**The problem**
State how many lines in the following entries hold the word "suffixes". The reply is that number only.

[Records from a data source]
::::
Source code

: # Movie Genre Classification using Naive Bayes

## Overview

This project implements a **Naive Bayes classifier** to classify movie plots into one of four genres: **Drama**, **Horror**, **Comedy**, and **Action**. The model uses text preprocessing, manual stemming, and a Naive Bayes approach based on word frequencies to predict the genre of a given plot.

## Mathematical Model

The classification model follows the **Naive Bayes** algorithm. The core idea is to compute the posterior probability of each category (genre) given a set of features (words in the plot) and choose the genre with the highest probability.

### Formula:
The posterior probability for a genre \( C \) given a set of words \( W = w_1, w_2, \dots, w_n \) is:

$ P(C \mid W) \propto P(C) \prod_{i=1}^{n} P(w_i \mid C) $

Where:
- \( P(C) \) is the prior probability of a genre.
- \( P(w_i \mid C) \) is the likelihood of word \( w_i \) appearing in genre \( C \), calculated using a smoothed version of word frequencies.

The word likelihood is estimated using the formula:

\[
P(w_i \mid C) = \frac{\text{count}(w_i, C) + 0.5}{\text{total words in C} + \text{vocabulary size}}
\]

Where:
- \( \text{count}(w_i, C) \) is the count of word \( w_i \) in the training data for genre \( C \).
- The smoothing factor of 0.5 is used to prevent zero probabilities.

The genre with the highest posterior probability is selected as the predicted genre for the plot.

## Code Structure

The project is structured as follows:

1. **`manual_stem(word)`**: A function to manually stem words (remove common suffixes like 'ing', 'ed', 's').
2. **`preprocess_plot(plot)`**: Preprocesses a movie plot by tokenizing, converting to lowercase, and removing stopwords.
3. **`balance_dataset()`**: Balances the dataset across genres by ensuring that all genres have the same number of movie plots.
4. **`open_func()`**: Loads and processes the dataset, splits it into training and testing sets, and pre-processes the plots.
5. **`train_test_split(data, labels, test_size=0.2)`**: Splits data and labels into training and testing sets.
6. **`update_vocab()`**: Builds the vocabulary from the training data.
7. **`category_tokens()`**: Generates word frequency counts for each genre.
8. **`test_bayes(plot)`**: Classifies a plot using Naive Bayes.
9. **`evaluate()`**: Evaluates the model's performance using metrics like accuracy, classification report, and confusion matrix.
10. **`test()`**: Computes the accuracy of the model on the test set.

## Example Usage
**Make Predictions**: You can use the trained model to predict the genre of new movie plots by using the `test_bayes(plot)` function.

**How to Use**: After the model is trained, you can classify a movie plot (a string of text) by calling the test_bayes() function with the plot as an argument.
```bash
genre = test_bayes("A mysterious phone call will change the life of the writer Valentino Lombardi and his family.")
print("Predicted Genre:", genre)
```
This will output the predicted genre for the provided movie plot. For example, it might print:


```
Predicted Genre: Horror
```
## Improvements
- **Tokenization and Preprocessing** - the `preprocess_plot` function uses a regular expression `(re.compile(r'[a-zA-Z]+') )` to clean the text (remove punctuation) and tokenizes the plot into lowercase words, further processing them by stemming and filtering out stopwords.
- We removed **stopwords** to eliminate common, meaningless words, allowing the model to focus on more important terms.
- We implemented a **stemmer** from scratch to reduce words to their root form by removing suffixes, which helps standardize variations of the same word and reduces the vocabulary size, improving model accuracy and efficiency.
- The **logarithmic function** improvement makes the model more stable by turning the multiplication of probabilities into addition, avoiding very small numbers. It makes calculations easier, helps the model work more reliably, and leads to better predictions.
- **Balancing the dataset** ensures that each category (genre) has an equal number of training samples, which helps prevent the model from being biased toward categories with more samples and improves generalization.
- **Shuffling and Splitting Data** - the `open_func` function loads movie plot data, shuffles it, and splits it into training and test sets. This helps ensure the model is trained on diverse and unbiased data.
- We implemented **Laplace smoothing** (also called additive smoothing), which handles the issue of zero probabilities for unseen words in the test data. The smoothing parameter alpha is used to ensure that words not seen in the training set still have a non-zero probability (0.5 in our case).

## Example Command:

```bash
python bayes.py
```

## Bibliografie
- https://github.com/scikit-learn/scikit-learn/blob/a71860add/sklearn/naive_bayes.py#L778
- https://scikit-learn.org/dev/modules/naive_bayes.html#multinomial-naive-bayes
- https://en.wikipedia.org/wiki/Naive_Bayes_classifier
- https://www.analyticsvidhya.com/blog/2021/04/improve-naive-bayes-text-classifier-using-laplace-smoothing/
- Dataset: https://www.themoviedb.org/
::::
**Exercise answer**
2